Cette lettre fourmille de renseignements sur l’incendie, sur sa progression, sur sa date exacte (date qui était encore en discussion pour certains) et sur le marché du livre et de l’édition à l’époque antique.
C’est un témoignage important relatant le mode de vie de Galien, sa manière de travailler avec les scribes auxquels il dictait ses textes, le nombre de copies de ses traités et la distribution de ceux-ci dans tout le bassin méditerranéen. Ces éléments très précis ont permis aux archéologues de vérifier certaines de leurs hypothèses et de relancer leurs recherches sur l’implantation de bibliothèques dont on ne connaissait pas la localisation. Une grande découverte qui dépasse le champ de la médecine.
La médecine indissociable de la philosophie
« Galien était certes un grand médecin, mais était aussi un philosophe. C’est à l’âge de 16 ans que, déçu par ses maîtres qui se contredisent, le jeune homme décide d’entreprendre des études de médecine. Il veut pouvoir constater, prouver et démontrer, mais toujours en toute liberté, il ne soumettra jamais sa pensée.
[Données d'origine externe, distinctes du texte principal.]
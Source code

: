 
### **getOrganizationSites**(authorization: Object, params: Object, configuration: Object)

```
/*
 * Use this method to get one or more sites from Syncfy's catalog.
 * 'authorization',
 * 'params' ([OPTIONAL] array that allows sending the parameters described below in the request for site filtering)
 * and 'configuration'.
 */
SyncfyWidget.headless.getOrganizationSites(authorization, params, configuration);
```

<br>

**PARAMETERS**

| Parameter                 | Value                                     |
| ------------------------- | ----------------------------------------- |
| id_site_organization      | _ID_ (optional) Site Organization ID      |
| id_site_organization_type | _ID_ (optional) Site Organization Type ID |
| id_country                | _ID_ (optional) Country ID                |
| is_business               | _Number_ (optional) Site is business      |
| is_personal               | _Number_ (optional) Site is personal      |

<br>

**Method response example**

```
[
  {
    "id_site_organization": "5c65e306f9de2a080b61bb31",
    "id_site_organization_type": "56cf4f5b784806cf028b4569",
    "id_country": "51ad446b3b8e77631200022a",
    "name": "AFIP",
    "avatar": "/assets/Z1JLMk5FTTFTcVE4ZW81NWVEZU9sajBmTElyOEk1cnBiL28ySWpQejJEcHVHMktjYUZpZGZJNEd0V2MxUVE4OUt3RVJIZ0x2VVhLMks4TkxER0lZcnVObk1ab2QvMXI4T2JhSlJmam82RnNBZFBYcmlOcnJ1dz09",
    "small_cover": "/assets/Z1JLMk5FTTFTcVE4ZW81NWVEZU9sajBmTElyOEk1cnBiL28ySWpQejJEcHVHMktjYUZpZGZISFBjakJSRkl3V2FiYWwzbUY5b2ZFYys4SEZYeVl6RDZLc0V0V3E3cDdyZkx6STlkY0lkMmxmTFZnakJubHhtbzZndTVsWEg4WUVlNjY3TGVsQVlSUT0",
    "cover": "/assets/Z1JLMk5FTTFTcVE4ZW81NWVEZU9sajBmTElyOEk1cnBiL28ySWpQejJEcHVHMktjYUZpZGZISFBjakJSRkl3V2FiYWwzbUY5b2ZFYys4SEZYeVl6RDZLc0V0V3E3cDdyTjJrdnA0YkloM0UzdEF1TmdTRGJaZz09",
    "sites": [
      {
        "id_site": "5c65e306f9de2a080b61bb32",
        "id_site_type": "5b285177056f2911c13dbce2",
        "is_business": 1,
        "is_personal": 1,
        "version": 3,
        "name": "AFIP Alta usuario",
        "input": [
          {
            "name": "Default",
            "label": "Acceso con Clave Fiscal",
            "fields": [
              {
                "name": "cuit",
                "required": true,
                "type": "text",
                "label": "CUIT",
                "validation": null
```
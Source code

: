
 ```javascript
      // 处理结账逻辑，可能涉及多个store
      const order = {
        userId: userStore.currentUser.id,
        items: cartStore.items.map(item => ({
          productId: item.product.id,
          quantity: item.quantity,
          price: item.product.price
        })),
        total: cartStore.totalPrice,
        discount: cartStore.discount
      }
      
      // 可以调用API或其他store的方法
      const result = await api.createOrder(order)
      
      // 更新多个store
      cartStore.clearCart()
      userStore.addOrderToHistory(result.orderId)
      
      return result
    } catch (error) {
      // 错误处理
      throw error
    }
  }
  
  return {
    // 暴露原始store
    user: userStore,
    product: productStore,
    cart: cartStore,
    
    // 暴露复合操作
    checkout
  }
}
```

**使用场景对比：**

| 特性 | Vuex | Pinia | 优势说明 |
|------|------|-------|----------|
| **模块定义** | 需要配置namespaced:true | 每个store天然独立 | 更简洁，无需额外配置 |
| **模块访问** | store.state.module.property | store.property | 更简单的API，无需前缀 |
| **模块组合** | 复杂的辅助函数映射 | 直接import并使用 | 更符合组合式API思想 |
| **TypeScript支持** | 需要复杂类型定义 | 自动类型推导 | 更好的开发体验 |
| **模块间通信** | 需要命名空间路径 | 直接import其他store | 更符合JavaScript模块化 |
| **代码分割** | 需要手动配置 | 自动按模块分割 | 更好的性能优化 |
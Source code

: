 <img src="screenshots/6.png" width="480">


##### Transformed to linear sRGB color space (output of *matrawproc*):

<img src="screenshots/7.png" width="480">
La philosophie fera cependant partie intégrante de sa vie et de sa pratique de la médecine : « un bon médecin est aussi un philosophe ». On ne peut rien comprendre de l’homme, des quatre humeurs (sang, phlegme, bile jaune, bille noire), des quatre éléments (eau, terre, feu, air), des quatre qualités (chaud, froid, sec, humide), si on n’a pas fait de philosophie, si on n’a pas l’héritage des philosophes présocratiques qui ont expliqué l’univers à travers ce schéma quaternaire » précise Véronique Boudon-Millot.
« Le savoir Galénique est toujours à l’arrière-plan d’une certaine manière de penser la médecine et de penser le corps. L’exposition met en avant l’importance de cette pensée et de l’enseignement galénique à travers les époques. Elle s’adresse tant aux médecins et aux pharmaciens qu’aux bibliophiles et amateurs d’histoire. » conclut Annie Verbanck-Pierrard.